I do understand the argument of the personal responsibility crowd. You know … “you are responsible for everything you put out there about yourself on the Internet and should prepare to be judged by absolutely anyone you encounter in your career because of it.” OK. I get that that’s mostly the way it is right now, and the need to play by the rules, and so on. But just because we can, it doesn’t mean we should.
So if people Google me right now, what will they find out?
They’ll find out about my professional career. They’ll also find out I am starting a media & design business called CodeWord. They’ll find out that my byline on Twitter sarcastically describes me as the bitchiest, most self-absorbed person you’ve ever met. They’ll find out that I run a blog as a wannabe TV critic. And that I can be really snarky. They’ll find out that I’m on Empire Avenue.

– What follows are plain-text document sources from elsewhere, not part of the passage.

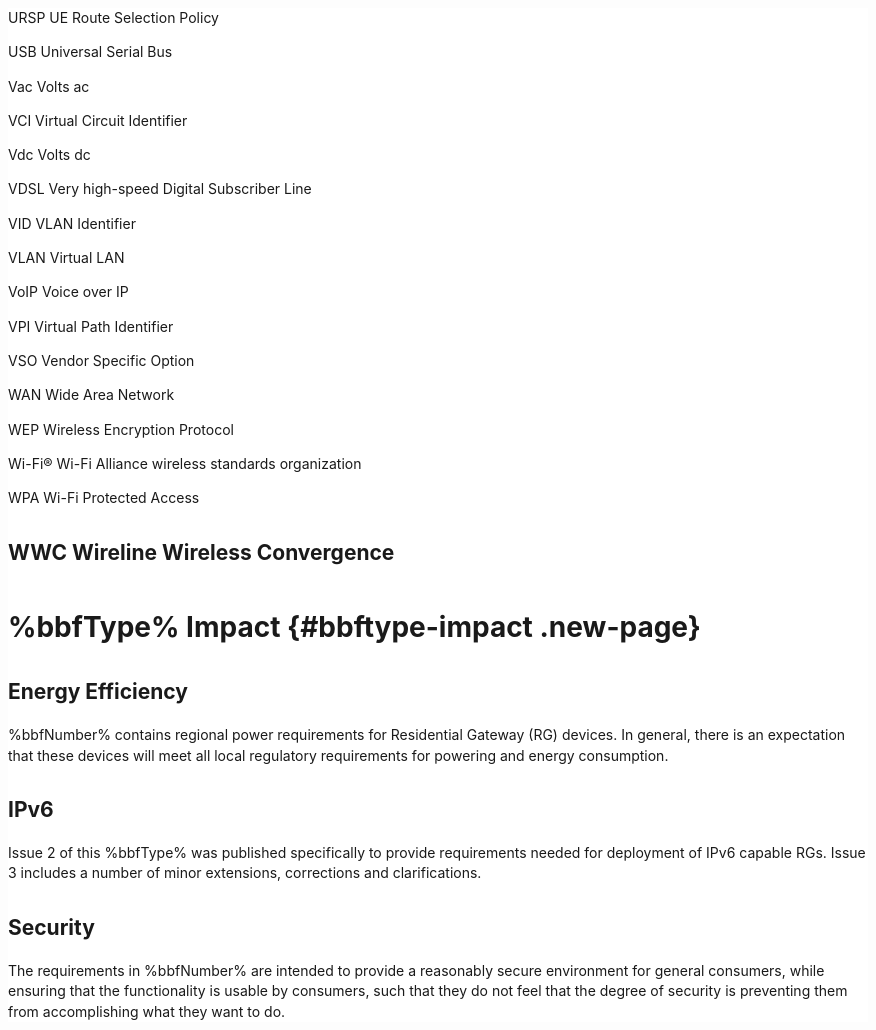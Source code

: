  URSP         UE Route Selection Policy

  USB          Universal Serial Bus

  Vac          Volts ac

  VCI          Virtual Circuit Identifier

  Vdc          Volts dc

  VDSL         Very high-speed Digital Subscriber Line

  VID          VLAN Identifier

  VLAN         Virtual LAN

  VoIP         Voice over IP

  VPI          Virtual Path Identifier

  VSO          Vendor Specific Option

  WAN          Wide Area Network

  WEP          Wireless Encryption Protocol

  Wi-Fi®       Wi-Fi Alliance wireless standards organization

  WPA          Wi-Fi Protected Access

  WWC          Wireline Wireless Convergence
  -----------------------------------------------------------------------

# %bbfType% Impact {#bbftype-impact .new-page}

## Energy Efficiency

%bbfNumber% contains regional power requirements for Residential Gateway
(RG) devices. In general, there is an expectation that these devices
will meet all local regulatory requirements for powering and energy
consumption.

## IPv6

Issue 2 of this %bbfType% was published specifically to provide
requirements needed for deployment of IPv6 capable RGs. Issue 3 includes
a number of minor extensions, corrections and clarifications.

## Security

The requirements in %bbfNumber% are intended to provide a reasonably
secure environment for general consumers, while ensuring that the
functionality is usable by consumers, such that they do not feel that
the degree of security is preventing them from accomplishing what they
want to do.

They’ll find out I have a profile on getafreelancer.com from 2006. And a whole bunch of other stuff I can no longer keep track of, including a review of the most horrific Denny’s experience of my life on a website exclusively devoted to Denny’s reviews! And the truth is that I am proud of all of these things.

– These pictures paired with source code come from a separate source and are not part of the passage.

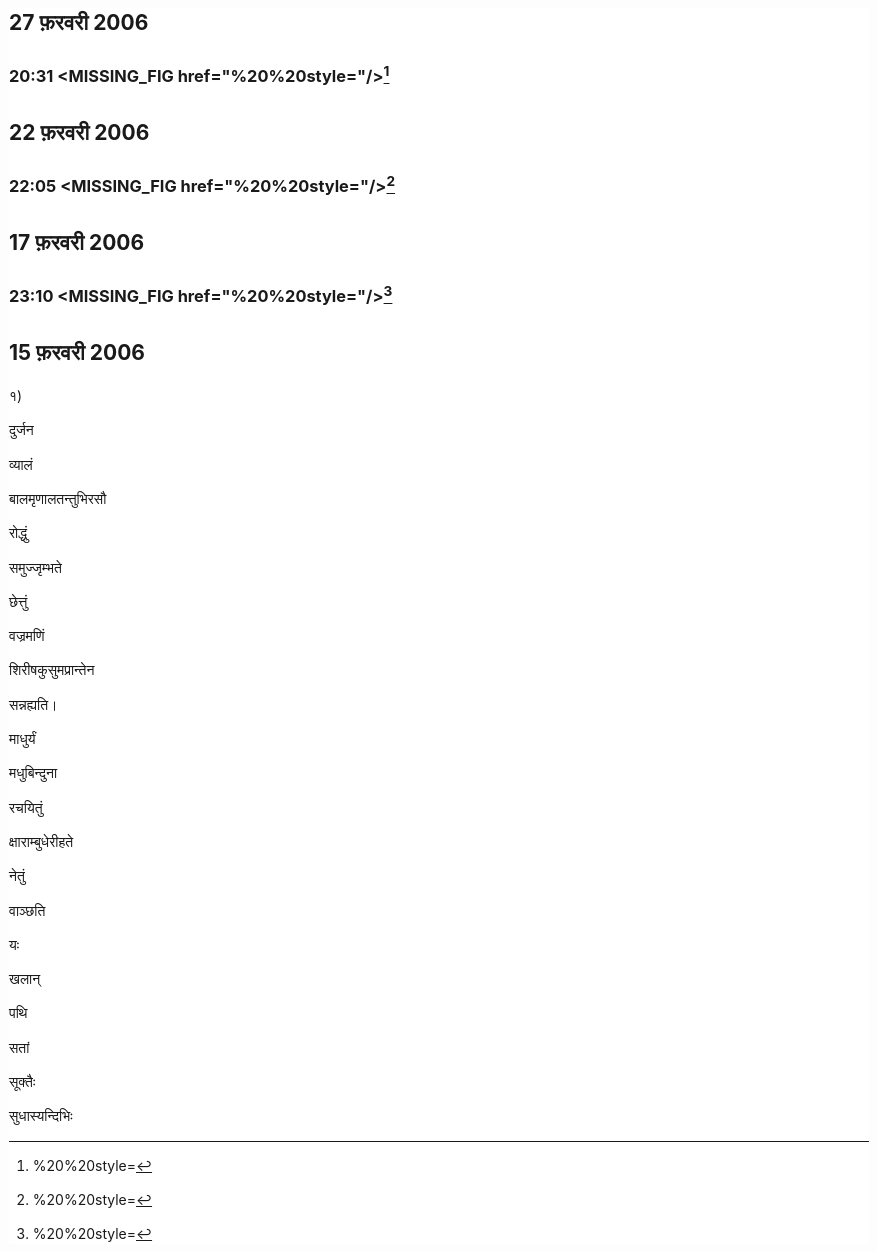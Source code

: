 ## **27 फ़रवरी 2006**

### **20:31 <MISSING_FIG href="\%20%20style="/>[^1]**

## **22 फ़रवरी 2006**

### **22:05 <MISSING_FIG href="\%20%20style="/>[^1]**

## **17 फ़रवरी 2006**

### **23:10 <MISSING_FIG href="\%20%20style="/>[^1]**

## **15 फ़रवरी 2006**

१)

दुर्जन

व्यालं

बालमृणालतन्तुभिरसौ

रोद्धुं

समुज्जृम्भते

छेत्तुं

वज्रमणिं

शिरीषकुसुमप्रान्तेन

सन्नह्यति।  

माधुर्यं

मधुबिन्दुना

रचयितुं

क्षाराम्बुधेरीहते

नेतुं

वाञ्छति

यः

खलान्

पथि

सतां

सूक्तैः

सुधास्यन्दिभिः


[^1]: \%20%20style=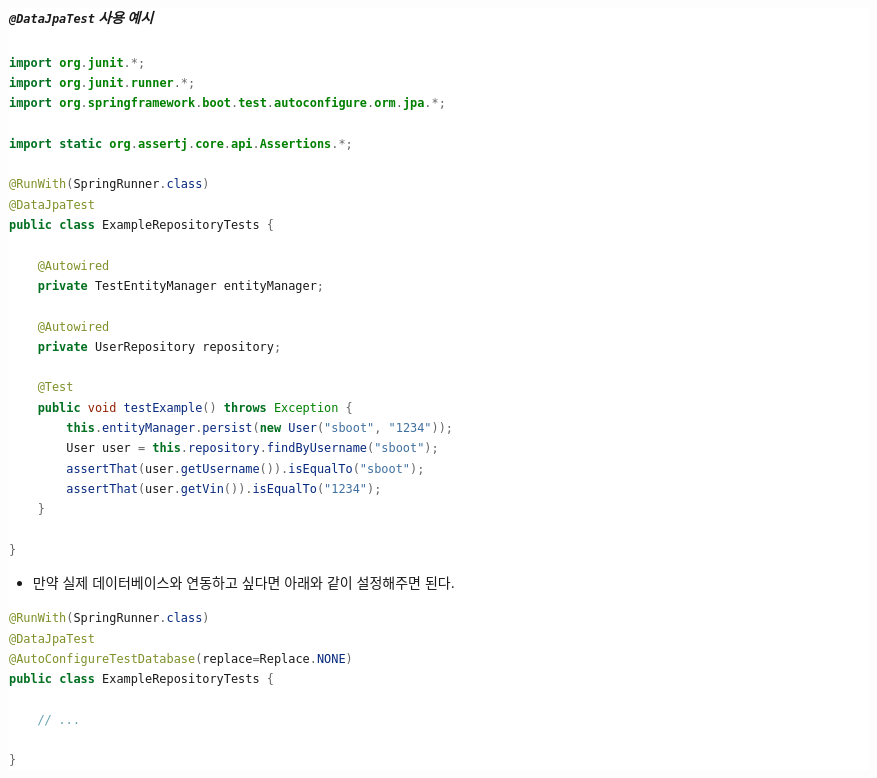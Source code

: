 ##### `@DataJpaTest` 사용 예시

```java
import org.junit.*;
import org.junit.runner.*;
import org.springframework.boot.test.autoconfigure.orm.jpa.*;

import static org.assertj.core.api.Assertions.*;

@RunWith(SpringRunner.class)
@DataJpaTest
public class ExampleRepositoryTests {

	@Autowired
	private TestEntityManager entityManager;

	@Autowired
	private UserRepository repository;

	@Test
	public void testExample() throws Exception {
		this.entityManager.persist(new User("sboot", "1234"));
		User user = this.repository.findByUsername("sboot");
		assertThat(user.getUsername()).isEqualTo("sboot");
		assertThat(user.getVin()).isEqualTo("1234");
	}

}
```

* 만약 실제 데이터베이스와 연동하고 싶다면 아래와 같이 설정해주면 된다.

```java
@RunWith(SpringRunner.class)
@DataJpaTest
@AutoConfigureTestDatabase(replace=Replace.NONE)
public class ExampleRepositoryTests {

	// ...

}
```


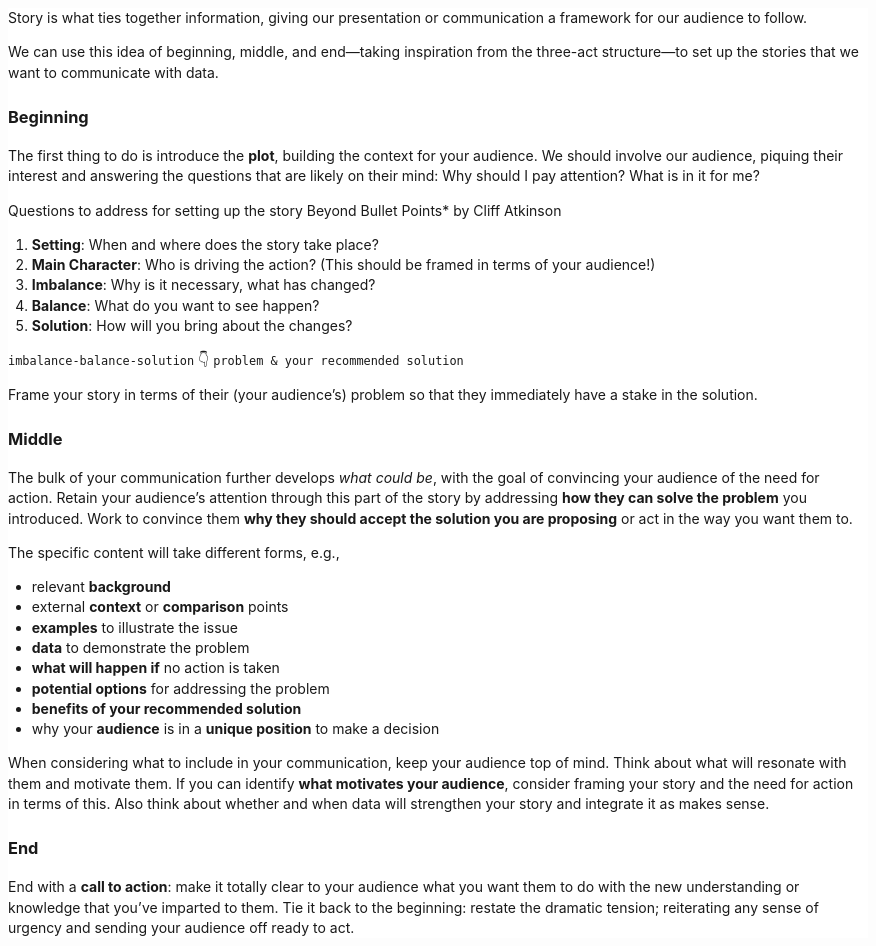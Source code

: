 Story is what ties together information, giving our presentation or communication a framework for our audience to follow.

We can use this idea of beginning, middle, and end—taking inspiration from the three-act structure—to set up the stories that we want to communicate with data.

### Beginning

The first thing to do is introduce the **plot**, building the context for your audience. We should involve our audience, piquing their interest and answering the questions that are likely on their mind: Why should I pay attention? What is in it for me?

Questions to address for setting up the story
Beyond Bullet Points* by Cliff Atkinson
  1. **Setting**: When and where does the story take place?
  2. **Main Character**: Who is driving the action? (This should be framed in terms of your audience!)
  3. **Imbalance**: Why is it necessary, what has changed?
  4. **Balance**: What do you want to see happen?
  5. **Solution**: How will you bring about the changes?

`imbalance-balance-solution` :point_down:
`problem & your recommended solution`

Frame your story in terms of their (your audience’s) problem so that they immediately have a stake in the solution.

### Middle

The bulk of your communication further develops *what could be*, with the goal of convincing your audience of the need for action. Retain your audience’s attention through this part of the story by addressing **how they can solve the problem** you introduced. Work to convince them **why they should accept the solution you are proposing** or act in the way you want them to.

The specific content will take different forms, e.g.,
  - relevant **background**
  - external **context** or **comparison** points
  - **examples** to illustrate the issue
  - **data** to demonstrate the problem
  - **what will happen if** no action is taken
  - **potential options** for addressing the problem
  - **benefits of your recommended solution**
  - why your **audience** is in a **unique position** to make a decision

When considering what to include in your communication, keep your audience top of mind. Think about what will resonate with them and motivate them. If you can identify **what motivates your audience**, consider framing your story and the need for action in terms of this. Also think about whether and when data will strengthen your story and integrate it as makes sense.

### End

End with a **call to action**: make it totally clear to your audience what you want them to do with the new understanding or knowledge that you’ve imparted to them. Tie it back to the beginning: restate the dramatic tension; reiterating any sense of urgency and sending your audience off ready to act.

I guess my point with all this is that I think blackballing somebody as an employee, or a contractor, or whatever the case may be because they said something on the Internet that you didn’t like at some point in time is a bit obtuse. It’s gotten to a point where people feel a legitimate need to mitigate and analyze everything they say or do online for fear that it will come back to haunt them at some undefined point in the future. And in a world where digital communication is becoming more entrenched every single day, we are pushing personal expression out of the public sphere the more we give in to whitewashing our public lives. And our right to personal expression online is being held hostage by the possible opinion of those who control our paychecks.
I fully understand that not everyone is comfortable with publicizing their personal lives, and I absolutely believe that everyone has a right to protect their privacy and keep their personal life offline. But I still feel that for those who want to express themselves on a personal level online, they should be free to do that — without hiding behind a handle — without every prospective employer they may ever face in the future being able to use it against them. People are multi-faceted. This is common sense. It’s willful oversimplification to assume there is no such thing as context anymore.

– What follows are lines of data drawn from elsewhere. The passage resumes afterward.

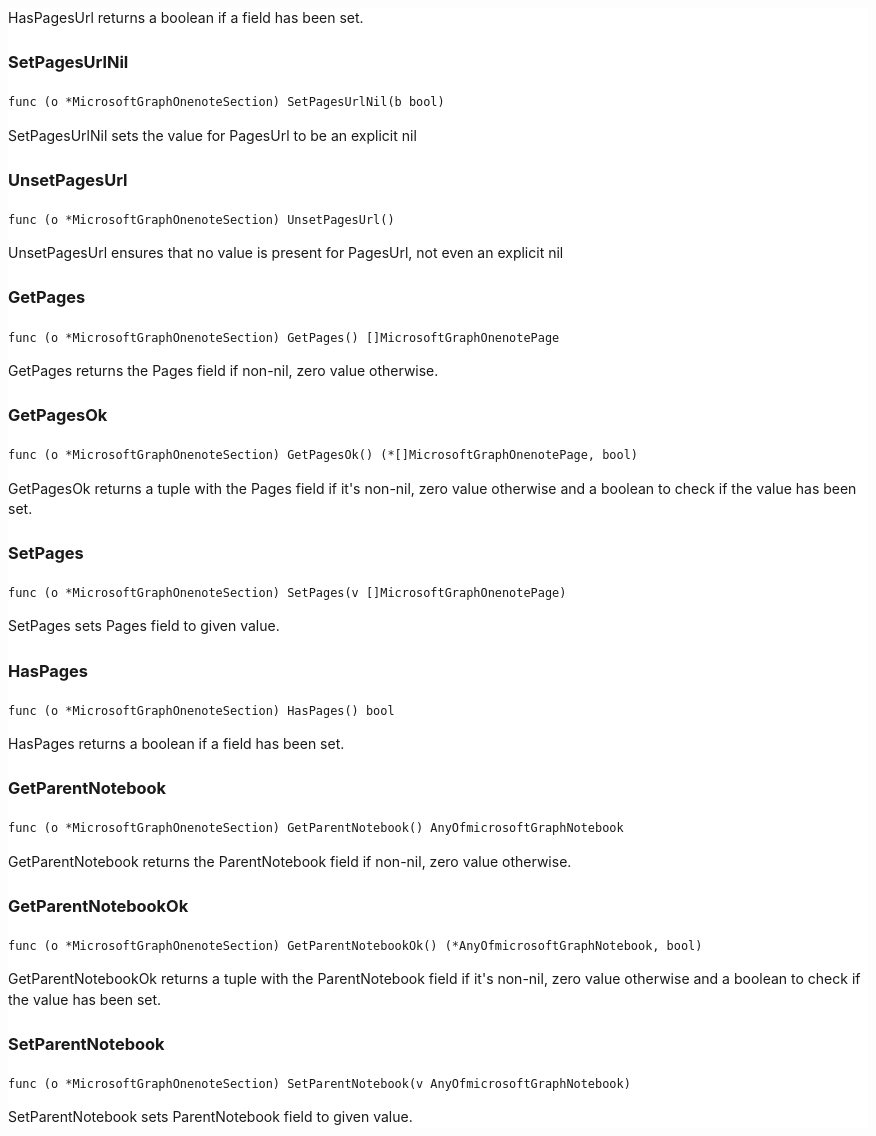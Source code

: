 HasPagesUrl returns a boolean if a field has been set.

### SetPagesUrlNil

`func (o *MicrosoftGraphOnenoteSection) SetPagesUrlNil(b bool)`

 SetPagesUrlNil sets the value for PagesUrl to be an explicit nil

### UnsetPagesUrl
`func (o *MicrosoftGraphOnenoteSection) UnsetPagesUrl()`

UnsetPagesUrl ensures that no value is present for PagesUrl, not even an explicit nil
### GetPages

`func (o *MicrosoftGraphOnenoteSection) GetPages() []MicrosoftGraphOnenotePage`

GetPages returns the Pages field if non-nil, zero value otherwise.

### GetPagesOk

`func (o *MicrosoftGraphOnenoteSection) GetPagesOk() (*[]MicrosoftGraphOnenotePage, bool)`

GetPagesOk returns a tuple with the Pages field if it's non-nil, zero value otherwise
and a boolean to check if the value has been set.

### SetPages

`func (o *MicrosoftGraphOnenoteSection) SetPages(v []MicrosoftGraphOnenotePage)`

SetPages sets Pages field to given value.

### HasPages

`func (o *MicrosoftGraphOnenoteSection) HasPages() bool`

HasPages returns a boolean if a field has been set.

### GetParentNotebook

`func (o *MicrosoftGraphOnenoteSection) GetParentNotebook() AnyOfmicrosoftGraphNotebook`

GetParentNotebook returns the ParentNotebook field if non-nil, zero value otherwise.

### GetParentNotebookOk

`func (o *MicrosoftGraphOnenoteSection) GetParentNotebookOk() (*AnyOfmicrosoftGraphNotebook, bool)`

GetParentNotebookOk returns a tuple with the ParentNotebook field if it's non-nil, zero value otherwise
and a boolean to check if the value has been set.

### SetParentNotebook

`func (o *MicrosoftGraphOnenoteSection) SetParentNotebook(v AnyOfmicrosoftGraphNotebook)`

SetParentNotebook sets ParentNotebook field to given value.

These are uncertain economic times. People are desperate to find and keep jobs, and this gives employers a great deal of power. We are living in dangerous days when employers can fire staff for things they did off the clock and posted off the clock on their Facebook profile because it is not “representative of the company’s image.” I advocate that employees learn and use the privacy settings to their maximum potential on their social networking profiles to keep employers out of their affairs. I also advocate that employers remind themselves once in awhile that their employees are people, and that people are always much more than just what you can find out about them online.
So where does that leave me? Well, in these uncertain economic times I have jumped head first into the deep end trying to become self-employed. So what will potential clients find out when they Google me? On one hand, they might decide that I’m unprofessional, imbalanced, foul-mouthed, angry and promiscuous. On the other hand, they might decide that I’m a strong designer, a competent developer, social media savvy, a passionate personality, a talented writer, a no-bullshit straight shooter, and an educated intellectual. It’s all about perspective. So while my Google results probably won’t appeal much to conservative corporate clientele, at the end of the day, I still truly believe there is a niche for me where I can pursue the online projects and the personas I am passionate about while still making a living designing kick-ass website for clients that will appreciate my approach, aesthetic, skills, dedication and experience.